Boltzmann is a distributed lightweight arg orchestrator.
Based on the Scheduler Agent Supervisor Cloud Pattern,
Boltzmann
is a master-less service used to schedule a batch of arg in a parallel and distributed way.
Depending on the configuration, a Boltzmann
node might be stateless or stateful as args states may be stored in a
embedded or external database (e.g.

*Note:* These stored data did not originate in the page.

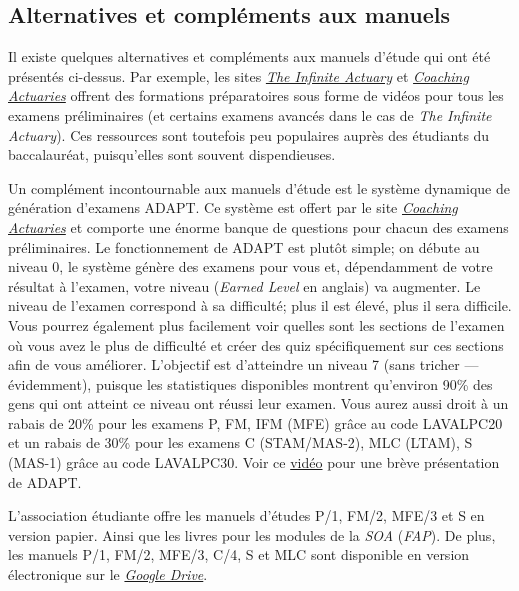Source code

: \newpage

\subsection*{Alternatives et compléments aux manuels}
\label{subsec:alternatives}
Il existe quelques alternatives et compléments aux manuels d'étude qui ont été présentés ci-dessus. Par exemple, les sites \href{http://www.theinfiniteactuary.com/}{\emph{The Infinite Actuary}} et \href{https://www.coachingactuaries.com/}{\emph{Coaching Actuaries}} offrent des formations préparatoires sous forme de vidéos pour tous les examens préliminaires (et certains examens avancés dans le cas de \emph{The Infinite Actuary}). Ces ressources sont toutefois peu populaires auprès des étudiants du baccalauréat, puisqu'elles sont souvent dispendieuses.\vspace{\baselineskip}

Un complément incontournable aux manuels d'étude est le système dynamique de génération d'examens ADAPT. Ce système est offert par le site \href{https://www.coachingactuaries.com/}{\emph{Coaching Actuaries}} et comporte une énorme banque de questions pour chacun des examens préliminaires. Le fonctionnement de ADAPT est plutôt simple; on débute au niveau 0, le système génère des examens pour vous et, dépendamment de votre résultat à l'examen, votre niveau (\emph{Earned Level} en anglais) va augmenter. Le niveau de l'examen correspond à sa difficulté; plus il est élevé, plus il sera difficile. Vous pourrez également plus facilement voir quelles sont les sections de l'examen où vous avez le plus de difficulté et créer des quiz spécifiquement sur ces sections afin de vous améliorer. L'objectif est d'atteindre un niveau 7 (sans tricher --- évidemment), puisque les statistiques disponibles montrent qu'environ 90\% des gens qui ont atteint ce niveau ont réussi leur examen. Vous aurez aussi droit à un rabais de 20\% pour les examens P, FM, IFM (MFE) grâce au code LAVALPC20 et un rabais de 30\% pour les examens C (STAM/MAS-2), MLC (LTAM), S (MAS-1) grâce au code LAVALPC30. Voir ce \href{https://www.youtube.com/watch?v=ZBxLa2J5jhs}{vidéo} pour une brève présentation de ADAPT.

L'association étudiante offre les manuels d'études P/1, FM/2, MFE/3 et S en version papier. Ainsi que les livres pour les modules de la \textit{SOA} (\textit{FAP}). De plus, les manuels P/1, FM/2, MFE/3, C/4, S et MLC sont disponible en version électronique sur le \href{https://drive.google.com/open?id=0B6kXivc6X9LISE1ydE41UnY3UDQ}{\textit{Google Drive}}.
\newpage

Redis).
Worker pools (i.e. a Boltzmann
node) are ensured for correctness even in a distributed environment by using
leases (i.e. distributed
mutex lock) and a small leader election consensus algorithm.
Moreover, Leases
are implemented using either a RedLock algorithm or through storage engine's built-in data structure
(e.g. etcd leases).
The Scheduler
arranges for the steps that make up the arg to be executed and orchestrates their operation. These steps
can be combined into a pipeline or workflow. The Scheduler is responsible for ensuring that the steps in this workflow
are performed in the right order.
As each step is performed, the Scheduler records the state of the workflow, such as "step not yet started," "step running," or "step completed." The state information should also include an upper limit of the time allowed for the step to finish, called the complete-by time.

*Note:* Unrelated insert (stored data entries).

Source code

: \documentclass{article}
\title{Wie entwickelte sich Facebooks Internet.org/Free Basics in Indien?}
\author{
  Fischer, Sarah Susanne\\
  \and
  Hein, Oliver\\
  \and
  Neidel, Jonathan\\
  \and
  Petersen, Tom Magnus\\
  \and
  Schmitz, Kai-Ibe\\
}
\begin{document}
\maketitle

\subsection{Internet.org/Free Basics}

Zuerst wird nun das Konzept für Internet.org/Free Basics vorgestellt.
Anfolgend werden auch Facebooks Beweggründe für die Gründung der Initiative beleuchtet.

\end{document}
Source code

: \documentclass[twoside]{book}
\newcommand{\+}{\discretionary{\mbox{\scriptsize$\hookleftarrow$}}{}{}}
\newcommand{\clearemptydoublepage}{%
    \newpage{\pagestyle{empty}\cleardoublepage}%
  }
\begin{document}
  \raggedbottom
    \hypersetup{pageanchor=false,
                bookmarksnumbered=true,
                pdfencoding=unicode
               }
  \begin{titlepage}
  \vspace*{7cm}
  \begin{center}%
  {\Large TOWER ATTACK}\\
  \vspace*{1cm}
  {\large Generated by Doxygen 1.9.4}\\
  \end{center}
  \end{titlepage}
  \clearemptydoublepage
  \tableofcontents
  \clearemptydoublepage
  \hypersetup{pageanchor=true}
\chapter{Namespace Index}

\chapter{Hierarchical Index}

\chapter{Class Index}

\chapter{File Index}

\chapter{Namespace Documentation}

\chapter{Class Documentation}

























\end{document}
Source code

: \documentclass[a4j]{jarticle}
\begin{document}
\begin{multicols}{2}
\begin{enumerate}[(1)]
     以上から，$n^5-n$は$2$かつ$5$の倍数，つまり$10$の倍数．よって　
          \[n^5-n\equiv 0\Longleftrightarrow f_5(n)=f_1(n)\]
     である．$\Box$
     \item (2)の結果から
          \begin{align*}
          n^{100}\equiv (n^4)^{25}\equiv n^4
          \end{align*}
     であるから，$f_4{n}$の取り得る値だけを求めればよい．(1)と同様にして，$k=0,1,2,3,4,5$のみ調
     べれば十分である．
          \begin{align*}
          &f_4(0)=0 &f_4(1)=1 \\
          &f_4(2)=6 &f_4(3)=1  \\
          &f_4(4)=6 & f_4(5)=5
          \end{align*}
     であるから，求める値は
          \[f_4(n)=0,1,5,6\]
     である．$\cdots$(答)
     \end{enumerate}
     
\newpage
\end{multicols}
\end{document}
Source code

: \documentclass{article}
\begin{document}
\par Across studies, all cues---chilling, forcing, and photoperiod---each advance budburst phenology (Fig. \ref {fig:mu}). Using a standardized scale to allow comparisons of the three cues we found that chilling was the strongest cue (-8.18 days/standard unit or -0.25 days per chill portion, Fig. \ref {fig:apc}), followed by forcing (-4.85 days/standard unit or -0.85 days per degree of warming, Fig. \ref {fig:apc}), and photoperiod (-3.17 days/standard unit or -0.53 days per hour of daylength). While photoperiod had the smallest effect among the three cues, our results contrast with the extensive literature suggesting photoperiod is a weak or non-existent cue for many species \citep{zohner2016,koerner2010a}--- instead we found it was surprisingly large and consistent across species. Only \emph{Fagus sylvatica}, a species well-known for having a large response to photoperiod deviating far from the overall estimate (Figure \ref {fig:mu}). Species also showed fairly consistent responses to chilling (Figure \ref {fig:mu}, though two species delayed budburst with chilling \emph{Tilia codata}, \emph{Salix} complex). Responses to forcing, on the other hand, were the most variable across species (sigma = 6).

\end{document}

If a step requires access to a remote service or resource, the Scheduler invokes the appropriate Agent, passing it the details of the work to be performed. The Scheduler typically communicates with an Agent using asynchronous request/response messaging.
The Agent
contains logic that encapsulates a call to a remote service, or access to a remote resource referenced by a
step in a arg. Each Agent typically wraps calls to a single service or resource, implementing the appropriate error
handling and retry logic (subject to a timeout constraint, described later).
The Supervisor monitors the status of the steps in the arg being performed by the Scheduler. It runs periodically (the frequency will be system-specific), and examines the status of steps maintained by the Scheduler. If it detects any that have timed out or failed, it arranges for the appropriate Agent to recover the step or execute the appropriate remedial action (this might involve modifying the status of a step).
Note that the recovery or remedial actions are implemented by the Scheduler and Agents. The Supervisor should simply request that these actions be performed.
Till this day, there are two ways available to use Boltzmann
(which are not mutually exclusive):
- A HTTP REST API (HTTP/1.1).
- A gRCP Streaming API (HTTP/2, multiplexed).